Às vezes tomava coragem e interrompia a conversa para perguntar algo para confirmar a veracidade das narrativas. Aquelas histórias eram bem mais reais do que via nos filmes de bang bang ou nos gibis. Eram fortes e emocionantes, pois o contador era um personagem vivo da história. Meu pai não gostava que criança interrompesse a conversa de adulto, mas o nosso narrador não se incomodava em repetir algum detalhe ou acrescentar um pouco mais de emoção para encantar os seus ouvintes. Minha mãe cuidando dos afazeres domésticos ficava atenta na cozinha, ouvindo cada detalhe e vez por outra aparecia na porta para também confirmar se era mesmo verdade. “É tão verdade como eu estou aqui. Posso jurar que eu vi”, respondia o seu Abílio com firmeza e convicção.
Assim a noite passava com todos envolvidos nas histórias de um mundo que estava se acabando, pensava-se na época. O poder dos velhos coronéis estava sendo substituído por políticos profissionais. Mudaram-se os métodos, mas os personagens continuaram os mesmos. O personalismo do velho patriarcado continuou intacto num mundo regido pela comunicação de massa. As notícias sobre como se faz política confirmam que nada mudou neste país. As mesmas histórias estão hoje estão nos jornais, na televisão ou no rádio, sob novas roupagens.
No meio da conversa aparecia um cafezinho preparado por minha mãe que se aconchegava para fazer as honras da casa e participar um pouco da conversa de homens. Mas havia sempre uma hora que indicava o final da conversa e o nosso narrador apanhava o seu chapéu e se despedia prometendo um breve retorno.
As visitas foram ficando mais esparsas e aos poucos, eu já não dava mais importância para aquelas conversas de homens maduros. A televisão também roubou o espaço destinado às conversas e cafezinhos na maioria dos lares urbanos e cada um se confinou diante do aparelho voraz que dizimou a história oral, os velhos causos, as relações e o convívio entre familiares e vizinhança.

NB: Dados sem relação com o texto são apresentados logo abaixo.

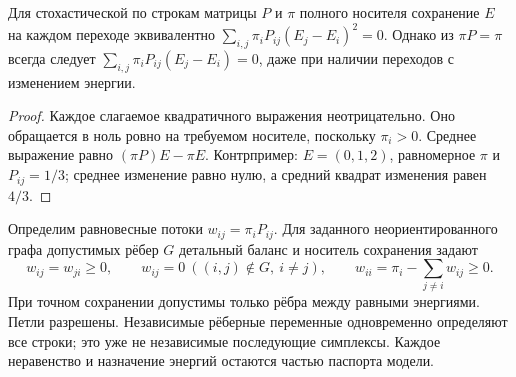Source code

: \begin{proposition}\label{prop:energy}
{Для стохастической по строкам матрицы $P$ и $\pi$ полного носителя сохранение $E$ на каждом переходе эквивалентно $\sum_{i,j}\pi_iP_{ij}(E_j-E_i)^2=0$. Однако из $\pi P=\pi$ всегда следует $\sum_{i,j}\pi_iP_{ij}(E_j-E_i)=0$, даже при наличии переходов с изменением энергии.}
\end{proposition}
\begin{proof}
{Каждое слагаемое квадратичного выражения неотрицательно. Оно обращается в ноль ровно на требуемом носителе, поскольку $\pi_i>0$. Среднее выражение равно $(\pi P)E-\pi E$. Контрпример: $E=(0,1,2)$, равномерное $\pi$ и $P_{ij}=1/3$; среднее изменение равно нулю, а средний квадрат изменения равен $4/3$.}
\end{proof}

{Определим равновесные потоки $w_{ij}=\pi_iP_{ij}$. Для заданного неориентированного графа допустимых рёбер $G$ детальный баланс и носитель сохранения задают}
\begin{equation}\label{eq:flows}
 w_{ij}=w_{ji}\geq0,\qquad
 w_{ij}=0\ ((i,j)\notin G,\ i\ne j),\qquad
 w_{ii}=\pi_i-\sum_{j\ne i}w_{ij}\geq0.
\end{equation}
{При точном сохранении допустимы только рёбра между равными энергиями. Петли разрешены. Независимые рёберные переменные одновременно определяют все строки; это уже не независимые последующие симплексы. Каждое неравенство и назначение энергий остаются частью паспорта модели.}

A última vez que vi o seu Abílio, acompanhado de dona Amália, sua esposa, foi na igreja do bairro, no final da missa de sétimo dia do falecimento de meu pai. Após um rápido cumprimento, nos despedimos e percebi, naquele momento, que aquele homem abatido pelo tempo fazia parte da construção da minha visão de mundo. Um mundo que vai se apagando, gradativamente, como uma foto envelhecida.